C与Ku波段镜像抑制混频器的研究

发布时间：2018-06-05 13:19

本文选题：自激混频器 + C与Ku波段　；参考：《电子科技大学》2016年硕士论文

【摘要】：混频器作为现代无线通信系统中的重要组成部分,其性能的好坏会直接影响整个通信系统的优劣。自100多年前混频器被发明以来,其在当代通信系统中的应用越来越广泛。因此,对混频器的研究具有重要的意义。

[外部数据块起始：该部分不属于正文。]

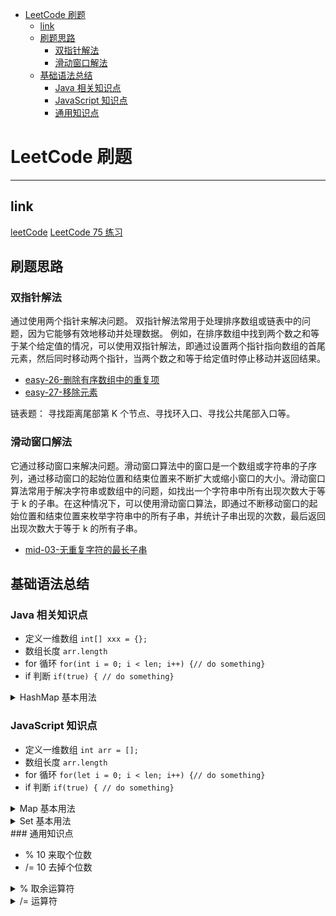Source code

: - [LeetCode 刷题](#leetcode-刷题)
  - [link](#link)
  - [刷题思路](#刷题思路)
    - [双指针解法](#双指针解法)
    - [滑动窗口解法](#滑动窗口解法)
  - [基础语法总结](#基础语法总结)
    - [Java 相关知识点](#java-相关知识点)
    - [JavaScript 知识点](#javascript-知识点)
    - [通用知识点](#通用知识点)

# LeetCode 刷题

---

## link

[leetCode](https://leetcode.cn/problemset/all/)
[LeetCode 75 练习](https://leetcode.cn/study-plan/leetcode_75/?progress=y7ujvhm)

## 刷题思路

### 双指针解法

通过使用两个指针来解决问题。
双指针解法常用于处理排序数组或链表中的问题，因为它能够有效地移动并处理数据。
例如，在排序数组中找到两个数之和等于某个给定值的情况，可以使用双指针解法，即通过设置两个指针指向数组的首尾元素，然后同时移动两个指针，当两个数之和等于给定值时停止移动并返回结果。

- [easy-26-删除有序数组中的重复项](https://leetcode.cn/problems/remove-duplicates-from-sorted-array/)
- [easy-27-移除元素](https://leetcode.cn/problems/remove-element/)

链表题： 寻找距离尾部第 K 个节点、寻找环入口、寻找公共尾部入口等。

### 滑动窗口解法

它通过移动窗口来解决问题。滑动窗口算法中的窗口是一个数组或字符串的子序列，通过移动窗口的起始位置和结束位置来不断扩大或缩小窗口的大小。滑动窗口算法常用于解决字符串或数组中的问题，如找出一个字符串中所有出现次数大于等于 k 的子串。在这种情况下，可以使用滑动窗口算法，即通过不断移动窗口的起始位置和结束位置来枚举字符串中的所有子串，并统计子串出现的次数，最后返回出现次数大于等于 k 的所有子串。

- [mid-03-无重复字符的最长子串](https://leetcode.cn/problems/longest-substring-without-repeating-characters/)

## 基础语法总结

### Java 相关知识点

- 定义一维数组 `int[] xxx = {};`
- 数组长度 `arr.length`
- for 循环 `for(int i = 0; i < len; i++) {// do something}`
- if 判断 `if(true) { // do something}`
<details>
    <summary>HashMap 基本用法</summary>

```java
// 定义哈希表
Map<Integer, Integer> map = new HashMap<Integer, Integer>();
// put 方法：用于添加了一个键值对
map.put(key, value);
//get 方法：用于获取指定键的值。
map.get(key)
//containsKey 方法：用于检查指定键是否存在于 HashMap 中。
map.containsKey(key)
//remove 方法：用于删除指定键的键值对。
map.remove(key)
```

</details>

### JavaScript 知识点

- 定义一维数组 `int arr = [];`
- 数组长度 `arr.length`
- for 循环 `for(let i = 0; i < len; i++) {// do something}`
- if 判断 `if(true) { // do something}`

<details>
    <summary>Map 基本用法</summary>

```javaScript
//定义 map `let map = new Map();`
//set 方法：用于添加了一个键值对 `map.set(key, value)`
//get 方法：用于获取指定键的值。 `map.get(key)`
//has 方法：用于检查指定键是否存在于 Map 中。 `map.has(key) // 返回bool`
//delete 方法：用于删除指定键的键值对。 `map.delete(key)`
```

</details>
<details>
    <summary>Set 基本用法</summary>

```javaScript
// 向Set添加成员
mySet.add('hello');
mySet.add(42);
mySet.add({ name: 'John' });

// 从Set删除成员
mySet.delete('hello');

// 查询Set成员
console.log(mySet.has(42)); // true
console.log(mySet.has('hello')); // false

// 获取Set成员数量
console.log(mySet.size); // 2
```

</details>
### 通用知识点

- % 10 来取个位数
- /= 10 去掉个位数

<details>
  <summary>% 取余运算符</summary>
    % 运算符用来求一个整数除以另一个整数的余数。例如：
    121 % 10 的结果是 1。
    120 % 10 的结果是 0。
    1234 % 10 的结果是 4。
    1234 % 100 的结果是 34。
</details>
<details>
  <summary>/= 运算符</summary>
    /= 运算符是赋值运算符的一种，用于将一个整数除以另一个整数，并将结果赋值给左边的变量。例如：
    126 /= 10 的结果是 12。
    120 /= 10 的结果是 12。
    1234 /= 10 的结果是 123。
    1234 /= 100 的结果是 12。
</details>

本文主要依据自激混频器理论,研究并设计了无需外部振荡源的单管自激混频器,并以此为基础,完成了C与Ku波段镜像抑制混频器的设计。本文中的单管自激混频器不仅能够起到混频的作用,还能够自激产生本振信号,从而降低了混频器对外部本振源的依赖。首先,为了使混频器能够自激产生振荡信号,本文根据并联反馈式振荡器的基本原理,采用基片集成波导谐振器作为选频网络,实现了振荡频率为9.9GHz左右的振荡器。然后,本文在振荡器中加入射频输入端口和中频输出端口,并对两个端口的匹配网络进行设计,实现了单管自激混频器。最后,通过在自激混频器的射频输入端接入镜像抑制滤波器,完成了C与Ku波段镜像抑制混频器设计。实物测试结果表明,当漏极直流电压为2.5V,源极直流电压为-0.35V,输入信号频率范围为6.9GHz-8.0GHz时,射频与中频端的隔离度大于26dB,变频增益大于2.1dB,镜像抑制度大于38dB。为了使自激混频器产生的振荡信号性能更好,本文对振荡信号进行了锁相。首先通过在基片集成波导中加载变容二极管,使振荡信号能够在9.92GHz±21MHz的频率范围内电压可控。然后,将这个可调谐的自激混频器与分频器、锁相芯片、环路滤波器联合起来,在ADISimPLL仿真软件中完成锁相电路的仿真。最后,通过稳压芯片为锁相电路提供直流电源,进而完成整个电路的设计。实测结果表明,当输入频率为7GHz-8.4GHz时,变频增益大于2.3d B,相噪为10kHz@-87.7dBc/Hz、100kHz@-107.7dBc/Hz and 1MHz@-113.3dBc/Hz。本文采用了多种仿真软件进行自激混频器、镜像抑制混频器以及锁相电路的设计。经过仿真和优化,采用PCB工艺对其加工,进而得到最终的电路实物。通过测试,其结果与仿真结果是吻合的,从而验证了本文设计方案的可行性,以及理论分析的正确性。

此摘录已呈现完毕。